The STTR rule, part of the Inclusive Framework on BEPS, helps countries fairly tax multinational companies. It’s one of the rules under Pillar Two, which allows countries to tax certain payments when other countries don’t tax them enough. The STTR focuses on preventing companies from dodging taxes by moving their profits to countries with very low tax rates. This rule helps developing countries protect their tax income.
STTR applies to specific types of payments, like interest and royalties, between companies in different countries. If the country receiving the payment has very low taxes, the country where the payment originates can add extra tax. Some companies are exempt from this rule based on their characteristics or functions.

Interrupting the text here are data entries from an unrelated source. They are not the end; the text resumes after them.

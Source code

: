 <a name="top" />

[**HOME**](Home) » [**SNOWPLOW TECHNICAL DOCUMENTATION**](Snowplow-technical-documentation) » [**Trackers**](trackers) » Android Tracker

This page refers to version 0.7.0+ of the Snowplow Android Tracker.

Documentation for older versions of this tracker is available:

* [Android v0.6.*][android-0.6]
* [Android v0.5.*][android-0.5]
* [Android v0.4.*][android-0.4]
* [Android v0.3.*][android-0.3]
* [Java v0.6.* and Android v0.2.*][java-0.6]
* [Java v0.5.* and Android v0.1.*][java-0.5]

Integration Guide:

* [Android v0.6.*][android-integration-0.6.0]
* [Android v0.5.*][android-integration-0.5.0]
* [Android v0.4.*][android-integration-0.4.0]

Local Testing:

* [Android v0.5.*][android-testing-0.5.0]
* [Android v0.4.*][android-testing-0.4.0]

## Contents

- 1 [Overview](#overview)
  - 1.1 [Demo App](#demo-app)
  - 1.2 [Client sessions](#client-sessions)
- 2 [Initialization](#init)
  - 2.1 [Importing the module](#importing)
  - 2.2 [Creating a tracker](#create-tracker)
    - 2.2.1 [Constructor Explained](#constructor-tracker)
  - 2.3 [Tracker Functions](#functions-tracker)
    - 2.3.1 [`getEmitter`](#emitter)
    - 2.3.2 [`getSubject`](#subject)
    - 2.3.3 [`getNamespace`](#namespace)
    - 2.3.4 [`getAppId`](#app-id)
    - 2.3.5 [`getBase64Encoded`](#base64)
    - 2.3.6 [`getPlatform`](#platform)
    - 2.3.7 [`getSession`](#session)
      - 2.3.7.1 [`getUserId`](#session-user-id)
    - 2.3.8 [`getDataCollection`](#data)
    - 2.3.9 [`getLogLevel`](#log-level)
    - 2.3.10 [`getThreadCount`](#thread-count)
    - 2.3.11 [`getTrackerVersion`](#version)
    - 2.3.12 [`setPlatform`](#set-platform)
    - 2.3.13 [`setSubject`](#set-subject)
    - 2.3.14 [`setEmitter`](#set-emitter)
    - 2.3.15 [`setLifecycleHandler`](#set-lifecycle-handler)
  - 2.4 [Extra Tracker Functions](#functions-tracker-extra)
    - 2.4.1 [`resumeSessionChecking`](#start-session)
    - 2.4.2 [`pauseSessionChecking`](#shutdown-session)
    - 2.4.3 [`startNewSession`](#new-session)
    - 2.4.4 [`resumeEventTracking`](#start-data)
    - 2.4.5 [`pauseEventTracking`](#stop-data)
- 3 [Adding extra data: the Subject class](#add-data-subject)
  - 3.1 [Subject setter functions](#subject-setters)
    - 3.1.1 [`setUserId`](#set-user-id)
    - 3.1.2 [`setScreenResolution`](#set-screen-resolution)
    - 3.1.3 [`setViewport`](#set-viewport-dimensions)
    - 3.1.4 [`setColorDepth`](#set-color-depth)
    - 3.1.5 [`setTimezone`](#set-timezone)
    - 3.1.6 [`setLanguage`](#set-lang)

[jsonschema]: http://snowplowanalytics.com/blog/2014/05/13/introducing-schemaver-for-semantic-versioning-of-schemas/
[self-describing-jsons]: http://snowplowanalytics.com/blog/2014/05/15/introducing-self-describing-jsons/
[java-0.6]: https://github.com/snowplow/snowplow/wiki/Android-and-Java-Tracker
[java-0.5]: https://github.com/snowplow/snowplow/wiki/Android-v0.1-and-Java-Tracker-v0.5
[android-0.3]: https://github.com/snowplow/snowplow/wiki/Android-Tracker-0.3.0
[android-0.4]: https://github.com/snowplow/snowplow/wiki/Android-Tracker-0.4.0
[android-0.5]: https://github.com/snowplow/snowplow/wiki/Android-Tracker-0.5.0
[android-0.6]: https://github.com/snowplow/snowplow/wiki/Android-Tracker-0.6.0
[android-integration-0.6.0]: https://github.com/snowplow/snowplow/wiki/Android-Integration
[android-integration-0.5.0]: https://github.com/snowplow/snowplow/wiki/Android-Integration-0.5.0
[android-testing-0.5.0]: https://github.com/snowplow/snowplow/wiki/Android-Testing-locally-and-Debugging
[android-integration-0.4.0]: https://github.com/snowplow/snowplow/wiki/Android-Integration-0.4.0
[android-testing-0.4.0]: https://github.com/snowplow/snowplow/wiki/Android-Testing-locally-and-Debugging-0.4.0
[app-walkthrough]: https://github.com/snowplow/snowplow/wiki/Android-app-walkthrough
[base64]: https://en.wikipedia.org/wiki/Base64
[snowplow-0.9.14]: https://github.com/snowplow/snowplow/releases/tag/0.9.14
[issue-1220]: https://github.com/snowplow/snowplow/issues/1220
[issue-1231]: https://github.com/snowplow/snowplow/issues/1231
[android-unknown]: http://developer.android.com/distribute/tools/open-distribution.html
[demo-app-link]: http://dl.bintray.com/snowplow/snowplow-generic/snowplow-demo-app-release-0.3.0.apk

Countries with low corporate tax rates in the Inclusive Framework agreed to use STTR in their tax treaties with developing countries when requested. A multilateral agreement makes it easier to consistently apply this rule in these treaties.
Design of STTR
First, STTR is designed as a clear and easy-to-understand treaty article that aligns with the structure and terminology of the OECD Model Tax Convention. It uses defined terms such as “interest” and “royalties” that are consistent with the OECD Model. However, countries can choose to use their own definitions in their treaties if they prefer.
Secondly, STTR is presented as a separate treaty article and is not integrated into existing tax treaty articles. It does not change the allocation of taxing rights between countries but instead operates independently to address specific income types. It can be included in bilateral tax treaties based on the OECD Model or the UN Model Double Taxation Convention with appropriate adaptations.
Thirdly, STTR applies to income items that have nominal tax rates below a 9% minimum rate and are not already subject to a source state taxing right at or above this minimum rate under the treaty.
Fourth, The STTR is part of a broader initiative known as the “Two-Pillar Solution,” which addresses tax challenges arising from the digitalization of the economy. The STTR is implemented in bilateral treaties when requested by developing countries, and it focuses on countries with low-income thresholds.
Lastly, A multilateral convention is available as an option for implementing the STTR. This convention can be used to adapt the provision for existing treaties, making it more versatile and accommodating different treaty structures. Alternatively, countries can choose to include the STTR provision in their tax treaties on a bilateral basis.
Understanding the Key Provisions: Review of STTR Articles One and Two
Article One of the STTR provision explains how income taxing rights work, mainly focusing on “covered income,” which includes interest, royalties, distribution rights payments, insurance premiums, financial guarantee fees, rent for equipment, and service income. However, there are certain exceptions where specific rules don’t apply. These exceptions involve cases where people or organizations in different countries are receiving income or payments. Some of the exceptions include:
- If the recipient is an individual.
- If the recipient has no significant connection with the person or organization making the payment.
- If the income is related to pension funds or similar financial plans.
- If it’s received by non-profit organizations working for charitable, educational, or similar purposes.
- If the payer is a government or related entity.
- If it involves an international organization
- If the money is managed by an entity that invests funds for others and is properly regulated.
- If the entity’s taxation ensures that income is only taxed once and meets certain conditions.
- If it’s owned or created by other organizations falling into the above categories and is primarily focused on holding assets or managing funds for their benefit
The STTR grants the source state (where income is generated) the right to tax covered income, deviating from typical international tax agreements. This right applies only when a treaty limits the source state’s taxing rights for specific income. However, this taxing right is subject to certain restrictions.
The source state’s right to tax is limited under the STTR. It can be exercised when the residence state (where the income recipient resides) taxes the income at a rate lower than an agreed minimum rate of 9%. The specific tax rate is defined in paragraph 5 and further clarified in paragraphs 6 and 7.
Article Two of the STTR provision outlines the limitations on the source state’s taxing rights. Paragraph 2 sets a maximum limit on the tax imposed by the source state, determined as the difference between the agreed minimum rate of 9% and the tax rate in the residence state. The specified rate varies based on the residence state’s tax rate and specific circumstances, not a fixed numerical rate. An example illustrates this: if the agreed minimum rate is 9%, the calculated tax rate is 5%, and the gross covered income is $100, the specified rate is 4%, limiting the source state’s tax to $4.
However, paragraph 2 doesn’t mandate the source state to apply this tax in full or to tax the entire gross income. The specific application depends on the source state’s domestic tax laws. If these laws allow taxing the net income and apply a 20% rate, but the net income is $15, the tax would be $3, which doesn’t exceed the specified rate. But if the rate applied to the net income in the source state was 30%, paragraph 2 would limit the tax to $4.
The STTR provision permits the source state to tax certain income types, but only when the residence state taxes the income below a specified rate. It sets a maximum tax limit based on the residence state’s tax rate, ensuring a balanced approach to international income taxation.